# Frage zum einfrieren von schon mit Salzlake behandelten Fischen



## Mirdin (30. September 2008)

hallo und moin moin,

ich stöber schon lange hier im Forum, am liebsten auf den Seiten: Fischrezepte und alles ums Räuchern.

habe mir nun einen tollen großen Holzräucherofen gebaut - hatte bislang nur so einen kleinen Tischofen -

meine Frage:
kann ich nachdem  die Fische  - bei mir ca.12 Stunden - in der 5% tigen Lake waren , die dann noch auf Vorrat einfrieren?
Wie verhält es sich dann mit dem Geschmack und der Konsistenz des Fleisches?

Hintergrund bei mir ist, daß es mich stört, daß wenn ich mit meiner Frau Räucherfisch essen will, wir uns immer schon den Abend vorher dafür entscheiden und die Fische in die Lake geben müssen, um sie am nächsten Tag zu räuchern. - wir mögen sie nämlich am liebsten frisch noch heiß aus dem Rauch.

Vor Jahren hat mit nämlich jemand bei Forellen Abel hier oben im Norden gesagt, das dürfe man nicht und deshalb habe er die auch nicht im Angebot - also mit Lake behandelt und eingefroren.

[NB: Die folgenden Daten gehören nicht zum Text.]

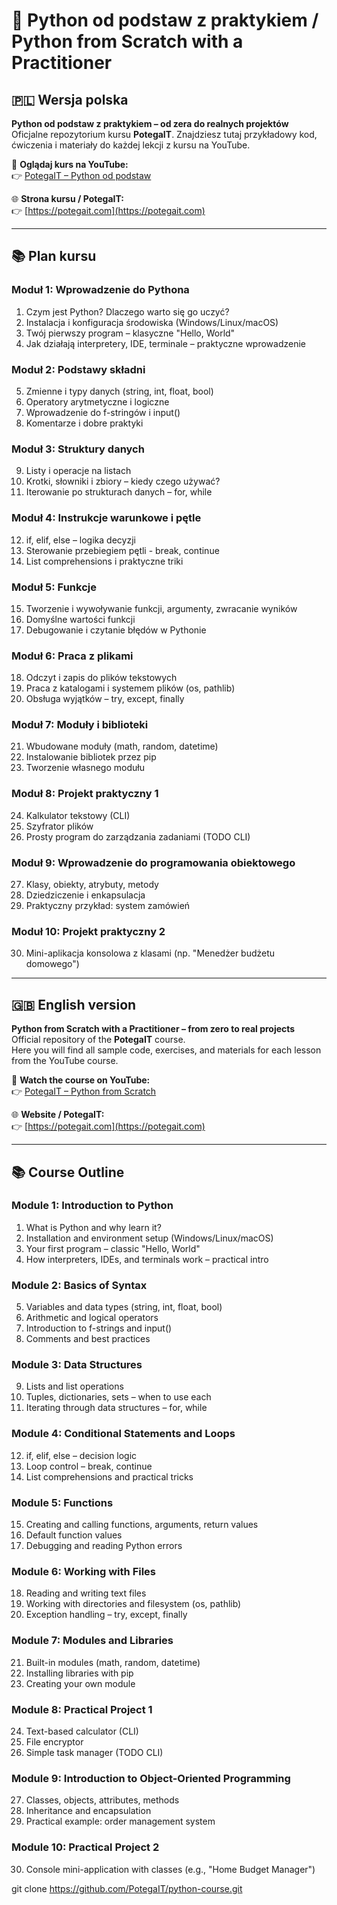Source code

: # 🐍 Python od podstaw z praktykiem / Python from Scratch with a Practitioner

## 🇵🇱 Wersja polska

**Python od podstaw z praktykiem – od zera do realnych projektów**  
Oficjalne repozytorium kursu **PotegaIT**. Znajdziesz tutaj przykładowy kod, ćwiczenia i materiały do każdej lekcji z kursu na YouTube.

🎥 **Oglądaj kurs na YouTube:**  
👉 [PotegaIT – Python od podstaw](https://youtube.com/@PotegaIT)

🌐 **Strona kursu / PotegaIT:**  
👉 [https://potegait.com](https://potegait.com)

---

## 📚 Plan kursu

### Moduł 1: Wprowadzenie do Pythona
1. Czym jest Python? Dlaczego warto się go uczyć?  
2. Instalacja i konfiguracja środowiska (Windows/Linux/macOS)  
3. Twój pierwszy program – klasyczne "Hello, World"  
4. Jak działają interpretery, IDE, terminale – praktyczne wprowadzenie  

### Moduł 2: Podstawy składni
5. Zmienne i typy danych (string, int, float, bool)  
6. Operatory arytmetyczne i logiczne  
7. Wprowadzenie do f-stringów i input()  
8. Komentarze i dobre praktyki  

### Moduł 3: Struktury danych
9. Listy i operacje na listach  
10. Krotki, słowniki i zbiory – kiedy czego używać?  
11. Iterowanie po strukturach danych – for, while  

### Moduł 4: Instrukcje warunkowe i pętle
12. if, elif, else – logika decyzji  
13. Sterowanie przebiegiem pętli - break, continue  
14. List comprehensions i praktyczne triki  

### Moduł 5: Funkcje
15. Tworzenie i wywoływanie funkcji, argumenty, zwracanie wyników  
16. Domyślne wartości funkcji  
17. Debugowanie i czytanie błędów w Pythonie  

### Moduł 6: Praca z plikami
18. Odczyt i zapis do plików tekstowych  
19. Praca z katalogami i systemem plików (os, pathlib)  
20. Obsługa wyjątków – try, except, finally  

### Moduł 7: Moduły i biblioteki
21. Wbudowane moduły (math, random, datetime)  
22. Instalowanie bibliotek przez pip  
23. Tworzenie własnego modułu  

### Moduł 8: Projekt praktyczny 1
24. Kalkulator tekstowy (CLI)  
25. Szyfrator plików  
26. Prosty program do zarządzania zadaniami (TODO CLI)  

### Moduł 9: Wprowadzenie do programowania obiektowego
27. Klasy, obiekty, atrybuty, metody  
28. Dziedziczenie i enkapsulacja  
29. Praktyczny przykład: system zamówień  

### Moduł 10: Projekt praktyczny 2
30. Mini-aplikacja konsolowa z klasami (np. "Menedżer budżetu domowego")  

---

## 🇬🇧 English version

**Python from Scratch with a Practitioner – from zero to real projects**  
Official repository of the **PotegaIT** course.  
Here you will find all sample code, exercises, and materials for each lesson from the YouTube course.

🎥 **Watch the course on YouTube:**  
👉 [PotegaIT – Python from Scratch](https://youtube.com/@PotegaIT)

🌐 **Website / PotegaIT:**  
👉 [https://potegait.com](https://potegait.com)

---

## 📚 Course Outline

### Module 1: Introduction to Python
1. What is Python and why learn it?  
2. Installation and environment setup (Windows/Linux/macOS)  
3. Your first program – classic "Hello, World"  
4. How interpreters, IDEs, and terminals work – practical intro  

### Module 2: Basics of Syntax
5. Variables and data types (string, int, float, bool)  
6. Arithmetic and logical operators  
7. Introduction to f-strings and input()  
8. Comments and best practices  

### Module 3: Data Structures
9. Lists and list operations  
10. Tuples, dictionaries, sets – when to use each  
11. Iterating through data structures – for, while  

### Module 4: Conditional Statements and Loops
12. if, elif, else – decision logic  
13. Loop control – break, continue  
14. List comprehensions and practical tricks  

### Module 5: Functions
15. Creating and calling functions, arguments, return values  
16. Default function values  
17. Debugging and reading Python errors  

### Module 6: Working with Files
18. Reading and writing text files  
19. Working with directories and filesystem (os, pathlib)  
20. Exception handling – try, except, finally  

### Module 7: Modules and Libraries
21. Built-in modules (math, random, datetime)  
22. Installing libraries with pip  
23. Creating your own module  

### Module 8: Practical Project 1
24. Text-based calculator (CLI)  
25. File encryptor  
26. Simple task manager (TODO CLI)  

### Module 9: Introduction to Object-Oriented Programming
27. Classes, objects, attributes, methods  
28. Inheritance and encapsulation  
29. Practical example: order management system  

### Module 10: Practical Project 2
30. Console mini-application with classes (e.g., "Home Budget Manager")  

   git clone https://github.com/PotegaIT/python-course.git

Für hoffentlich gute Tips hier schon vorab ein dickes Danke !
gruß Mirdin


----------



## shorty 38 (30. September 2008)

*AW: Frage zum einfrieren von schon mit Salzlake behandelten Fischen*

Hallo Mirdin, der Gefrierpunkt Deiner Fische wird nicht mehr bei 0 Grad liegen, eher weit tiefer. Ferner wirst du beim Auftauen Auftauflüssigkeit verlieren und mit dieser auch wieder Salz. Ferner solltest Du beim ersten Einlegen und beim Auftauen auf eine einfandfreie Kühlung achten. Ich würde die Finger von solchen Aktionen lassen. Falls Du aber genug Klopapier und einen guten Hausarzt hast, kannst du es ja mal versuchen und hoffentlich kannst Du noch über Deine Erfahrungen hier berichten. Gruß Shorty


----------



## Mirdin (30. September 2008)

*AW: Frage zum einfrieren von schon mit Salzlake behandelten Fischen*

he shorty 38

Danke für Deine schnelle und für mich als Naturwissenschaftler verständige und nachvollziehbare Erklärung.
Und danke auch für die guten Wünsche, einen Versuch zu überleben !! schmunzel

ich werde mir also eine andere "Taktik" die "Zugriffszeit" für räucher-bereiten Fisch überlegen.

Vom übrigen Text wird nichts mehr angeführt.